Ego could’ve kept Pelinka from apparently surrendering to the best team-builder in the last decade, LeBron James, and making sure everyone knew the roster moves were his to cement his own standing in the league.
At James’ other stops, the men in charge used to bristle at the notion that the best player actually ran things, sometimes making moves without his blessing or even his outright wishes — perhaps out of resentment or traditional basketball norms.
But bringing in James comes with an unspoken covenant, so long as he’s near the top of the individual mountain. You deal with everything that comes with him, like it or not, and the rewards are usually worth the hassle if you understand the pecking order.
Talk to enough folks around the league, you’ll realize it’s not as simple a task as it appears.
Instead, the Lakers took advantage of the Clippers’ misfortune to acquire James’ fellow Klutch Sports client Montrezl Harrell for a modest number given his Sixth Man of the Year award — a player whose playoff performance against the Denver Nuggets could be a harbinger for things to come, or merely a blip that James and coach Frank Vogel won’t allow to repeat itself.

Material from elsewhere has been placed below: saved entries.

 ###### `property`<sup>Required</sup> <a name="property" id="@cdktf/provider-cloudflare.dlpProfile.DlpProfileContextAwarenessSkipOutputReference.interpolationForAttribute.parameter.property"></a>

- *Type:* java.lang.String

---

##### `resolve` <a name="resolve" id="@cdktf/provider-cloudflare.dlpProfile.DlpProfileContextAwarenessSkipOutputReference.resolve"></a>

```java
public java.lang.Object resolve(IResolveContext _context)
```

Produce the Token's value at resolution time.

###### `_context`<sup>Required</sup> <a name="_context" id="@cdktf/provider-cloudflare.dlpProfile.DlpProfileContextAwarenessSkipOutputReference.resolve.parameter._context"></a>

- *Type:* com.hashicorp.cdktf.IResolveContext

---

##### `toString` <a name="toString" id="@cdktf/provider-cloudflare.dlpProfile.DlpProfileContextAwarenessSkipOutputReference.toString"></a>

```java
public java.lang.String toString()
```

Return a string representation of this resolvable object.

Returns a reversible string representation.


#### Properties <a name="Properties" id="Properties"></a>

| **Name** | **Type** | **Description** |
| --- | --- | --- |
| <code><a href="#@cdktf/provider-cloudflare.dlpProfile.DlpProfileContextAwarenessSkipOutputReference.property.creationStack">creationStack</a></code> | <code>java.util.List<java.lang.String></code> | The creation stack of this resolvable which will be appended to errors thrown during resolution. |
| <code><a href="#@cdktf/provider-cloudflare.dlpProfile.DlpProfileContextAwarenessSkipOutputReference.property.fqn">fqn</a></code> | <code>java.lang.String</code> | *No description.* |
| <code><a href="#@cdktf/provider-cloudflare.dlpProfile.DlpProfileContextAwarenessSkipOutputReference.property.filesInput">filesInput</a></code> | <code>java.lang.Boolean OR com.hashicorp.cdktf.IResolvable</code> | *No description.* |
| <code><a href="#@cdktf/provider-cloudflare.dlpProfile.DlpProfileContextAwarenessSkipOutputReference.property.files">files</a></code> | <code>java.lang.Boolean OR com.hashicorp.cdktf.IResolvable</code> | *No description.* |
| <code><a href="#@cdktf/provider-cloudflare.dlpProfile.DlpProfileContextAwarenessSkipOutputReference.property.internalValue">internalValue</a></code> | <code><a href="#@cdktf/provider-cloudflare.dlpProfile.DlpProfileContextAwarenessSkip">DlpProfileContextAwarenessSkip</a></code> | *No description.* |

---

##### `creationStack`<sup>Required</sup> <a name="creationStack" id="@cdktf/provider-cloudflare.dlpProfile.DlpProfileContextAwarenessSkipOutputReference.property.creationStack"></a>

It takes a while to remember Anthony Davis is actually a free agent, but we all know he’s not going anywhere, and any haggling over what deal he takes is minor.
Having James and Davis at the top of your balance sheets certainly makes things easier, let’s not get crazy here. And when you’re in Los Angeles, even amidst a pandemic, it’s still a place free agents want to play so the sell job isn’t as tough as recruiting a blue-chipper to a mid-major.
But at least to this point, the Lakers aren’t plagued by a term coined by former Lakers coach Pat Riley — “The disease of me.”
More shots, more minutes, more money.
There are executives who get so infatuated with their own mythology that they let players walk to Charlotte without compensation or merely overplay their hand — here’s looking at you, Danny Ainge — that it gets in the way of team-building, obscuring the goal of actually winning a title.
The Lakers didn’t have to make cold-blooded basketball decisions, and even operating in this sterile environment makes it easier to remove emotion considering there’s little worry about fan favorites leaving the nest.
But they had to make prudent ones, because partnering with a player like James — or honestly, any superstar in today’s game — almost makes it feel like the stars are up for free agency every year because they wield so much power in the game and public opinion.
If it means you’re the Klutch Sports Lakers with a third of the roster being from that camp by bringing back Kentavious Caldwell-Pope, so be it.
Even the most dominant champions go from romping through the playoffs to dogfights in a year’s time. James’ 2013 Miami Heat won 66 games but barely escaped from the conference finals and Finals in their second title run.
The 2017 Golden State Warriors are probably the greatest collection of talent ever assembled, nearly going undefeated before hitting the snooze button in Game 4 of the Finals. The next year, the same team with the same headliners got by the West finals on the skin of their chinny-chin-chin, and you’ll find many who believe Chris Paul’s hamstring was the only reason they emerged with another Finals trip, and subsequently another title (they’re wrong, though).
The Lakers are used to being targets, whether they’re champions or not.
But they can sit back and chuckle for a moment, watching the rest of the league trip over its shoelaces while they polish up Larry O’Brien, making room in the trophy case for another one.